• _Your instructions_
Here are some records; copy every line that holds the word "unresolved".

• _Provided material_
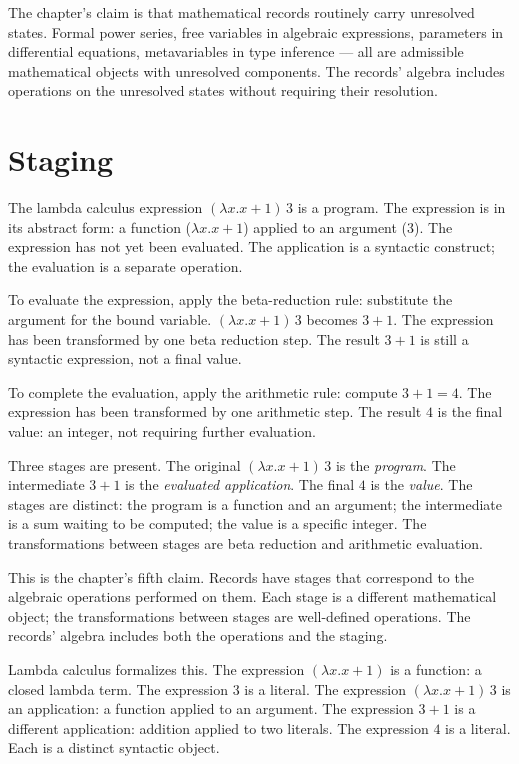 The chapter's claim is that mathematical records routinely carry
unresolved states. Formal power series, free variables in
algebraic expressions, parameters in differential equations,
metavariables in type inference --- all are admissible mathematical
objects with unresolved components. The records' algebra includes
operations on the unresolved states without requiring their
resolution.

\section{Staging}
\label{se:staging}

The lambda calculus expression $(\lambda x. x + 1) \, 3$ is a program. The
expression is in its abstract form: a function ($\lambda x. x + 1$)
applied to an argument ($3$). The expression has not yet been
evaluated. The application is a syntactic construct; the evaluation
is a separate operation.

To evaluate the expression, apply the beta-reduction rule:
substitute the argument for the bound variable. $(\lambda x. x + 1) \,
3$ becomes $3 + 1$. The expression has been transformed by one beta
reduction step. The result $3 + 1$ is still a syntactic expression,
not a final value.

To complete the evaluation, apply the arithmetic rule: compute $3 + 1
= 4$. The expression has been transformed by one arithmetic step. The
result $4$ is the final value: an integer, not requiring further
evaluation.

Three stages are present. The original $(\lambda x. x + 1) \, 3$ is the
\emph{program}. The intermediate $3 + 1$ is the \emph{evaluated
application}. The final $4$ is the \emph{value}. The stages are
distinct: the program is a function and an argument; the
intermediate is a sum waiting to be computed; the value is a
specific integer. The transformations between stages are beta
reduction and arithmetic evaluation.

This is the chapter's fifth claim. Records have stages that
correspond to the algebraic operations performed on them. Each
stage is a different mathematical object; the transformations
between stages are well-defined operations. The records' algebra
includes both the operations and the staging.

Lambda calculus formalizes this. The expression $(\lambda x. x + 1)$ is
a function: a closed lambda term. The expression $3$ is a literal.
The expression $(\lambda x. x + 1) \, 3$ is an application: a function
applied to an argument. The expression $3 + 1$ is a different
application: addition applied to two literals. The expression $4$ is
a literal. Each is a distinct syntactic object.

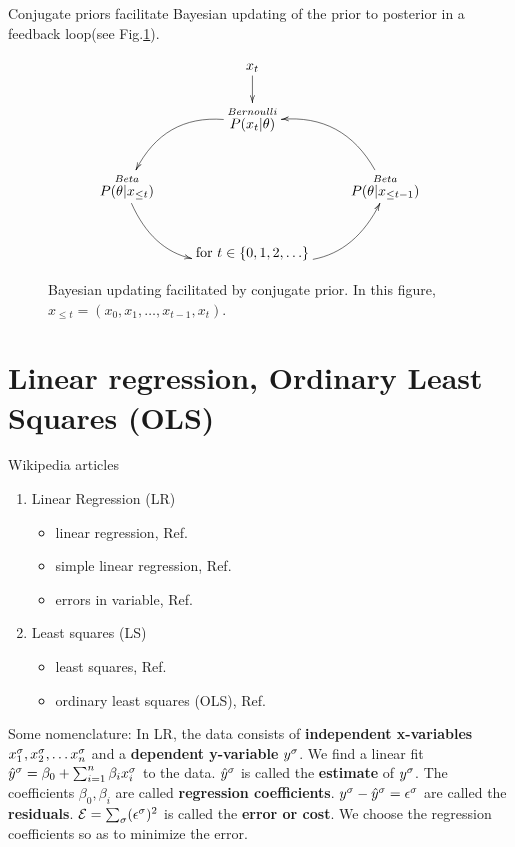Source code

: Conjugate priors facilitate  
Bayesian updating 
of the prior to 
posterior in a 
feedback loop(see Fig.\ref{fig-conj-prior}).

\begin{figure}[h!]
$$\xymatrix{
&x_t\ar[d]
\\
&\stackrel{Bernoulli}{P(x_t|\theta)}\ar@/_2pc/[ld]
\\
\stackrel{Beta}{P(\theta|x_{\leq t})}\ar@/_2pc/[rd]
&&\stackrel{Beta}{P(\theta|x_{\leq t-1})}\ar@/_2pc/[ul]
\\
&\text{for } t\in\{0, 1, 2,\ldots\}
\ar@/_2pc/[ur]
}$$
\caption{Bayesian updating facilitated
by conjugate prior. In this figure,
$x_{\leq t}=(x_0, x_1, \ldots, x_{t-1}, x_t)$.}
\label{fig-conj-prior}
\end{figure}



\section{Linear regression, Ordinary Least Squares (OLS)}
\label{sec-conv-lr}
Wikipedia articles
\begin{enumerate}
\item
Linear Regression (LR)
\begin{itemize}
\item
linear regression, Ref.\cite{wiki-lr}
\item
 simple linear regression, Ref.\cite{wiki-slr}
\item
errors in variable, Ref.\cite{wiki-errors-in-iv}

\end{itemize}
\item
Least squares (LS)
\begin{itemize}
\item
least squares, Ref.\cite{wiki-ls}
\item
ordinary least squares (OLS), Ref.\cite{wiki-ols}
\end{itemize}
\end{enumerate}


Some nomenclature: In LR, the 
data consists of 
{\bf independent x-variables} $x^\sigma_1,
 x^\sigma_2, \ldots x^\sigma_n$ 
and a {\bf dependent y-variable} $y^\sigma$.
We find a linear fit ${\hat{y}}^\sigma =
\beta_0 + \sum_{i=1}^n \beta_i x^\sigma_i$
to the data. 
${\hat{y}}^\sigma$ is called the {\bf estimate}
of $y^\sigma$.
 The coefficients $\beta_0, \beta_i$
are called {\bf regression coefficients}.
$y^\sigma-{\hat{y}}^\sigma=\epsilon^\sigma$
are called  the {\bf residuals}.
${\cal E} =\sum_\sigma (\epsilon^\sigma)^2$
is called the {\bf error or cost}. We choose the 
regression coefficients
so as to minimize the error.

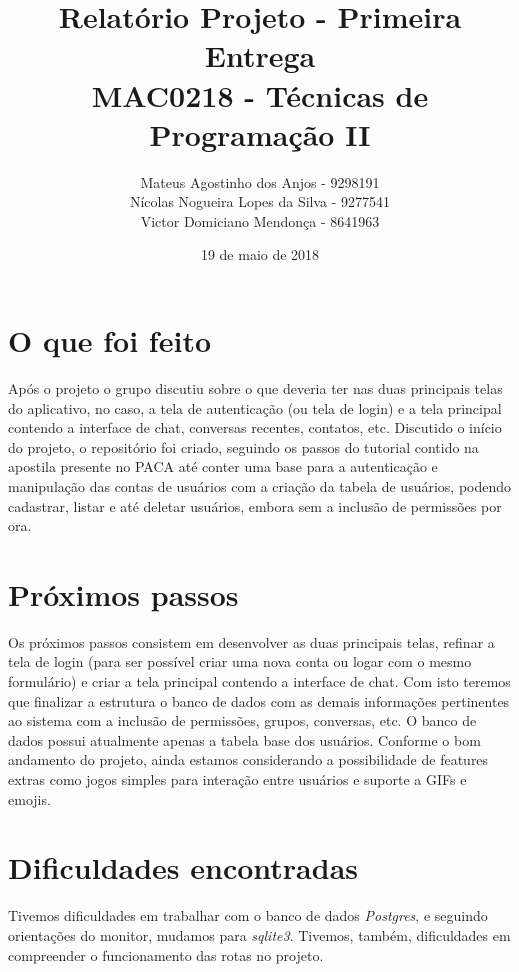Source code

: \documentclass[11pt,a4paper,titlepage]{article}
\title{Relatório Projeto - Primeira Entrega \\
MAC0218 - Técnicas de Programação II}
\author{Mateus Agostinho dos Anjos - 9298191\\Nícolas Nogueira Lopes da Silva - 9277541\\Victor Domiciano Mendonça - 8641963}
\date{19 de maio de 2018}
\begin{document}
\maketitle

\section{O que foi feito}
	Após o projeto o grupo discutiu sobre o que deveria ter nas duas principais telas do aplicativo, no caso, a tela de autenticação (ou tela de login) e a tela principal contendo a interface de chat, conversas recentes, contatos, etc.
    Discutido o início do projeto, o repositório foi criado, seguindo os passos do tutorial contido na apostila presente no PACA até conter uma base para a autenticação e manipulação das contas de usuários com a criação da tabela de usuários, podendo cadastrar, listar e até deletar usuários, embora sem a inclusão de permissões por ora.

\section{Próximos passos}

Os próximos passos consistem em desenvolver as duas principais telas, refinar a tela de login (para ser possível criar uma nova conta ou logar com o mesmo formulário) e criar a tela principal contendo a interface de chat. Com isto teremos que finalizar a estrutura o banco de dados com as demais informações pertinentes ao sistema com a inclusão de permissões, grupos, conversas, etc. O banco de dados possui atualmente apenas a tabela base dos usuários.
Conforme o bom andamento do projeto, ainda estamos considerando a possibilidade de features extras como jogos simples para interação entre usuários e suporte a GIFs e emojis.

\section{Dificuldades encontradas}

Tivemos dificuldades em trabalhar com o banco de dados \textit{Postgres}, e seguindo orientações do monitor, mudamos para \textit{sqlite3}. Tivemos, também, dificuldades em compreender o funcionamento das rotas no projeto.
\end{document}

• _Exercise answer_
unresolved states. Formal power series, free variables in
objects with unresolved components. The records' algebra includes
operations on the unresolved states without requiring their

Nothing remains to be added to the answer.